* _TASK INPUTS_:
§ §

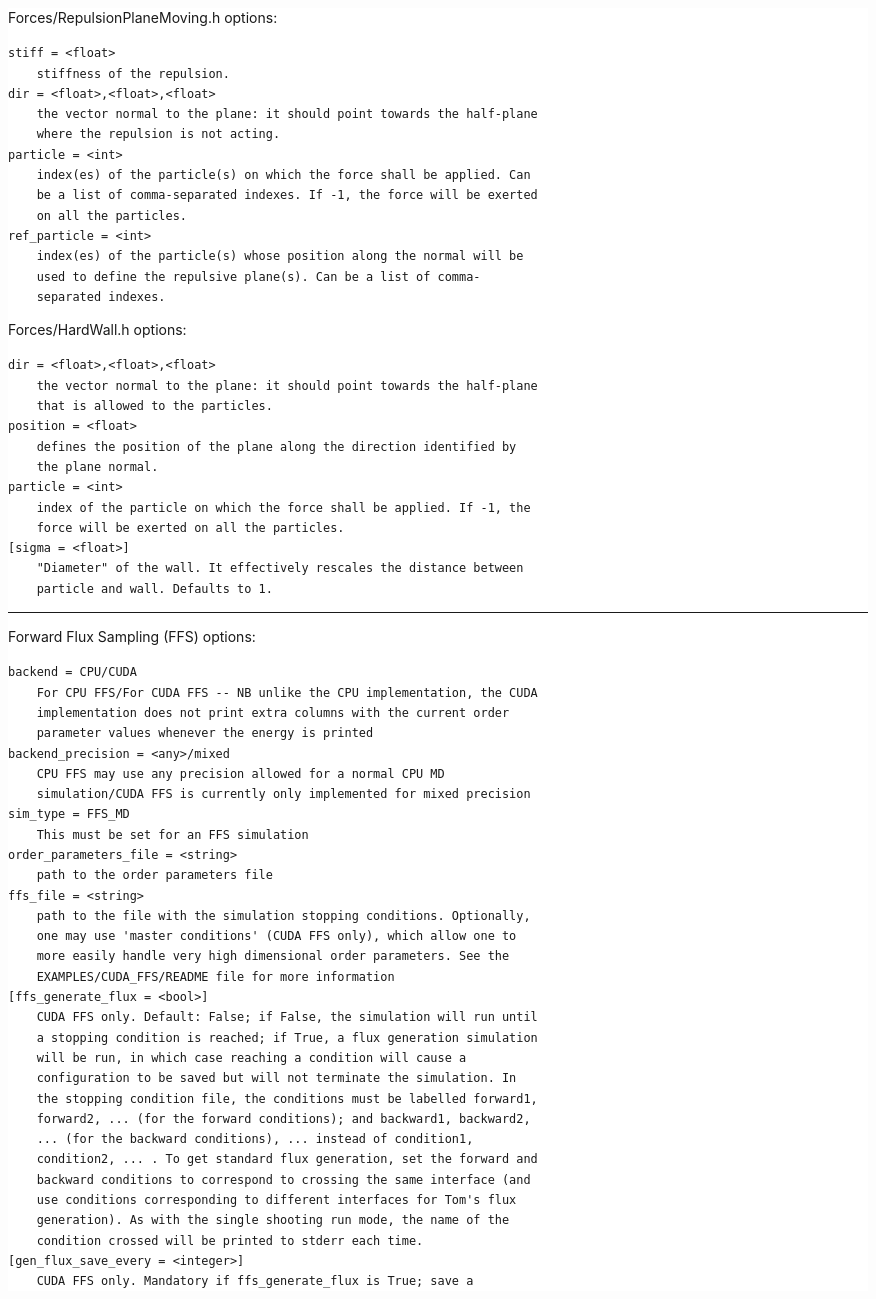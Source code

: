 Forces/RepulsionPlaneMoving.h options:

    stiff = <float>
        stiffness of the repulsion.
    dir = <float>,<float>,<float>
        the vector normal to the plane: it should point towards the half-plane
        where the repulsion is not acting.
    particle = <int>
        index(es) of the particle(s) on which the force shall be applied. Can
        be a list of comma-separated indexes. If -1, the force will be exerted
        on all the particles.
    ref_particle = <int>
        index(es) of the particle(s) whose position along the normal will be
        used to define the repulsive plane(s). Can be a list of comma-
        separated indexes.

Forces/HardWall.h options:

    dir = <float>,<float>,<float>
        the vector normal to the plane: it should point towards the half-plane
        that is allowed to the particles.
    position = <float>
        defines the position of the plane along the direction identified by
        the plane normal.
    particle = <int>
        index of the particle on which the force shall be applied. If -1, the
        force will be exerted on all the particles.
    [sigma = <float>]
        "Diameter" of the wall. It effectively rescales the distance between
        particle and wall. Defaults to 1.

-------------------------------------------------------------------------------

Forward Flux Sampling (FFS) options:

    backend = CPU/CUDA
        For CPU FFS/For CUDA FFS -- NB unlike the CPU implementation, the CUDA
        implementation does not print extra columns with the current order
        parameter values whenever the energy is printed
    backend_precision = <any>/mixed
        CPU FFS may use any precision allowed for a normal CPU MD
        simulation/CUDA FFS is currently only implemented for mixed precision
    sim_type = FFS_MD
        This must be set for an FFS simulation
    order_parameters_file = <string>
        path to the order parameters file
    ffs_file = <string>
        path to the file with the simulation stopping conditions. Optionally,
        one may use 'master conditions' (CUDA FFS only), which allow one to
        more easily handle very high dimensional order parameters. See the
        EXAMPLES/CUDA_FFS/README file for more information
    [ffs_generate_flux = <bool>]
        CUDA FFS only. Default: False; if False, the simulation will run until
        a stopping condition is reached; if True, a flux generation simulation
        will be run, in which case reaching a condition will cause a
        configuration to be saved but will not terminate the simulation. In
        the stopping condition file, the conditions must be labelled forward1,
        forward2, ... (for the forward conditions); and backward1, backward2,
        ... (for the backward conditions), ... instead of condition1,
        condition2, ... . To get standard flux generation, set the forward and
        backward conditions to correspond to crossing the same interface (and
        use conditions corresponding to different interfaces for Tom's flux
        generation). As with the single shooting run mode, the name of the
        condition crossed will be printed to stderr each time.
    [gen_flux_save_every = <integer>]
        CUDA FFS only. Mandatory if ffs_generate_flux is True; save a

§ §

* _TASK STATEMENT_:
Scan the records above for the word "options". Copy each line that has it.

* _EXERCISE OUTPUT_:
: Forces/RepulsionPlaneMoving.h options:
Forces/HardWall.h options:
Forward Flux Sampling (FFS) options:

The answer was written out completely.